▶ Exercise aim
Return each line of the records below in which the string "nurse" turns up.

▶ Input data
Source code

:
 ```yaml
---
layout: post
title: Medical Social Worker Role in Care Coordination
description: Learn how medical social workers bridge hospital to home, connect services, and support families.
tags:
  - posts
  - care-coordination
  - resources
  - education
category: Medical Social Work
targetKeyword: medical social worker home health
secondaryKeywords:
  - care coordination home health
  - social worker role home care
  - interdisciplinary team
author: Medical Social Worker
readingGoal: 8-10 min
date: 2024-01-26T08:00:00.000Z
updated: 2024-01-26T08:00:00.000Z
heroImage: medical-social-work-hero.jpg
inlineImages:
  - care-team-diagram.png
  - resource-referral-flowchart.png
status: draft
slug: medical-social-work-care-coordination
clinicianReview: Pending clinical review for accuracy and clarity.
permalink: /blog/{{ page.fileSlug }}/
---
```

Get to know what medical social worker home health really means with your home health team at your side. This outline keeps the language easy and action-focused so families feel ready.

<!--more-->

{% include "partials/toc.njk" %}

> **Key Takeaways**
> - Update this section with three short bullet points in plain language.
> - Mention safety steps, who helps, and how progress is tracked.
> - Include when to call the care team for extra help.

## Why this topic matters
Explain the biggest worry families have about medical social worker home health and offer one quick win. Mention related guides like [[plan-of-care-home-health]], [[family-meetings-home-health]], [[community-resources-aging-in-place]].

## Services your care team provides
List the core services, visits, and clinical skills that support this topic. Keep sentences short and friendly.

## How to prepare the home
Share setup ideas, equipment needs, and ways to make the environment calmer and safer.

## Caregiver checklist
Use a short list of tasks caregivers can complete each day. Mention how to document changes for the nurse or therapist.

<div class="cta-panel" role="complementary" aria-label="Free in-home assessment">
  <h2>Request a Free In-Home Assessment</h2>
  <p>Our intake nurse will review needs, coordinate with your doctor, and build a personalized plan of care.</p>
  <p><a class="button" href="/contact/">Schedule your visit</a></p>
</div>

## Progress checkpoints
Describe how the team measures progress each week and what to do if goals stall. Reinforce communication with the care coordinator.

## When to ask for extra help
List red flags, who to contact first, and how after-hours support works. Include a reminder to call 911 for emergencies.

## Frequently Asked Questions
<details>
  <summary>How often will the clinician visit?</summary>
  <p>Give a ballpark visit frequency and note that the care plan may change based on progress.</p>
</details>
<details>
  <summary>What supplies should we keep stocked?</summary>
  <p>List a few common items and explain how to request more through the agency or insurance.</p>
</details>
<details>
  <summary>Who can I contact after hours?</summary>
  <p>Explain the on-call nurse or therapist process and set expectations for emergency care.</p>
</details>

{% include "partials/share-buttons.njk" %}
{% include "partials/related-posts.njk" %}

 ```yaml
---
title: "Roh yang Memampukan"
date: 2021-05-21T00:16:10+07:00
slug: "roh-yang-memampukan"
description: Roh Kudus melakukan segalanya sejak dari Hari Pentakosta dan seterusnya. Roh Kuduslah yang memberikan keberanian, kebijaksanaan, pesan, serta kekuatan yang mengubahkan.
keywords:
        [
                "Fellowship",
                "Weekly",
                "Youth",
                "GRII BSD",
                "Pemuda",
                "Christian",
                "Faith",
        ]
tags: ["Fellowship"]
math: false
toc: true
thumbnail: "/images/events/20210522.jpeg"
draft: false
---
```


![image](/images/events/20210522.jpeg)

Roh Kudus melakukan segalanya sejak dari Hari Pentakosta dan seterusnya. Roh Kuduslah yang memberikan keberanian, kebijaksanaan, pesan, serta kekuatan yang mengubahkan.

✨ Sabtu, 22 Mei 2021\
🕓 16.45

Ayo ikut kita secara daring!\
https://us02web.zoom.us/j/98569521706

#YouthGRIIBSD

▶ Response for this exercise
Use a short list of tasks caregivers can complete each day. Mention how to document changes for the nurse or therapist.
  <p>Our intake nurse will review needs, coordinate with your doctor, and build a personalized plan of care.</p>
  <p>Explain the on-call nurse or therapist process and set expectations for emergency care.</p>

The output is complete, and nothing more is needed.